BRAK kritisch gegenüber Reformvorschlag für Insolvenzeröffnungsverfahren

Die BRAK hat sich ablehnend gegenüber einem Vorschlag geäußert, der ein Informationsvorrecht der Finanzverwaltung bei zahlungsunfähigen oder überschuldeten Gesellschaften einführen will. Sie sieht dadurch den Grundsatz der Gleichbehandlung aller Gläubiger im Insolvenzverfahren gefährdet.

16.04.2025Newsletter

Ist eine Gesellschaft zahlungsunfähig oder überschuldet, dürfen die Mitglieder ihres Vertretungsorgans nach den Vorschriften der Insolvenzordnung (InsO) keine Zahlungen mehr für die Gesellschaft leisten. Eine Ausnahme hiervon gilt nach § 15b I InsO, wenn die Zahlungen mit der Sorgfalt eines ordentlichen und gewissenhaften Geschäftsleiters vereinbar sind. Für steuerrechtliche Zahlungspflichten enthält § 15b VIII InsO eine Sonderregelung: Hat eine Gesellschaft rechtzeitig einen Insolvenzantrag gestellt und zahlt sie ihre Steuern nicht, gelten die steuerrechtlichen Zahlungspflichten als nicht verletzt. Damit soll die Konfliktsituation der Geschäftsleiter zwischen insolvenz- und steuerrechtlichen Pflichten aufgelöst werden.

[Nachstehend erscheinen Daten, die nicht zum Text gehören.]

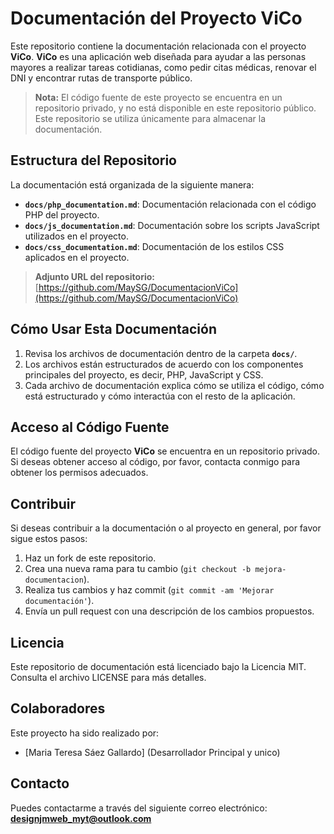 # Documentación del Proyecto ViCo

Este repositorio contiene la documentación relacionada con el proyecto **ViCo**. **ViCo** es una aplicación web diseñada para ayudar a las personas mayores a realizar tareas cotidianas, como pedir citas médicas, renovar el DNI y encontrar rutas de transporte público.

> **Nota:** El código fuente de este proyecto se encuentra en un repositorio privado, y no está disponible en este repositorio público. Este repositorio se utiliza únicamente para almacenar la documentación.

## Estructura del Repositorio

La documentación está organizada de la siguiente manera:

- **`docs/php_documentation.md`**: Documentación relacionada con el código PHP del proyecto.
- **`docs/js_documentation.md`**: Documentación sobre los scripts JavaScript utilizados en el proyecto.
- **`docs/css_documentation.md`**: Documentación de los estilos CSS aplicados en el proyecto.

> **Adjunto URL del repositorio:**  
> [https://github.com/MaySG/DocumentacionViCo](https://github.com/MaySG/DocumentacionViCo)


## Cómo Usar Esta Documentación

1. Revisa los archivos de documentación dentro de la carpeta **`docs/`**.
2. Los archivos están estructurados de acuerdo con los componentes principales del proyecto, es decir, PHP, JavaScript y CSS.
3. Cada archivo de documentación explica cómo se utiliza el código, cómo está estructurado y cómo interactúa con el resto de la aplicación.

## Acceso al Código Fuente

El código fuente del proyecto **ViCo** se encuentra en un repositorio privado. Si deseas obtener acceso al código, por favor, contacta conmigo para obtener los permisos adecuados.

## Contribuir

Si deseas contribuir a la documentación o al proyecto en general, por favor sigue estos pasos:

1. Haz un fork de este repositorio.
2. Crea una nueva rama para tu cambio (`git checkout -b mejora-documentacion`).
3. Realiza tus cambios y haz commit (`git commit -am 'Mejorar documentación'`).
4. Envía un pull request con una descripción de los cambios propuestos.

## Licencia

Este repositorio de documentación está licenciado bajo la Licencia MIT. Consulta el archivo LICENSE para más detalles.

## Colaboradores

Este proyecto ha sido realizado por:

- [Maria Teresa Sáez Gallardo] (Desarrollador Principal y unico)

## Contacto

Puedes contactarme a través del siguiente correo electrónico:  
**designjmweb_myt@outlook.com**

Der Bundesrechnungshof (BRH) evaluiert derzeit die Vorschriften zur steuerlichen Haftung. Im Rahmen dessen bat er das Bundesministerium der Justiz (BMJ) um Prüfung, weil die Finanzämter Schwierigkeiten bei der Anwendung von § 15b VIII InsO haben; insbesondere haben diese Probleme, den genauen Zeitpunkt des Eintritts der Insolvenzreife zu ermitteln, der Voraussetzung für die Anwendung von § 15b VIII InsO ist. Daher regt der BRH an, den vorläufigen Insolvenzverwalter oder Gutachter – dessen Aufgabe es ist, festzustellen, ob ein Insolvenzgrund vorliegt und deshalb das Insolvenzverfahren zu eröffnen ist – regelmäßig mit der Feststellung des Zeitpunkts der Insolvenzreife zu beauftragen. Nach Einschätzung des BMJ ist das Eröffnungsverfahren jedoch ein zu früher Zeitpunkt, um die Insolvenzreife festzustellen, und insbesondere bei notorischen Verschleppungsfällen ist die Aufklärung sehr aufwändig.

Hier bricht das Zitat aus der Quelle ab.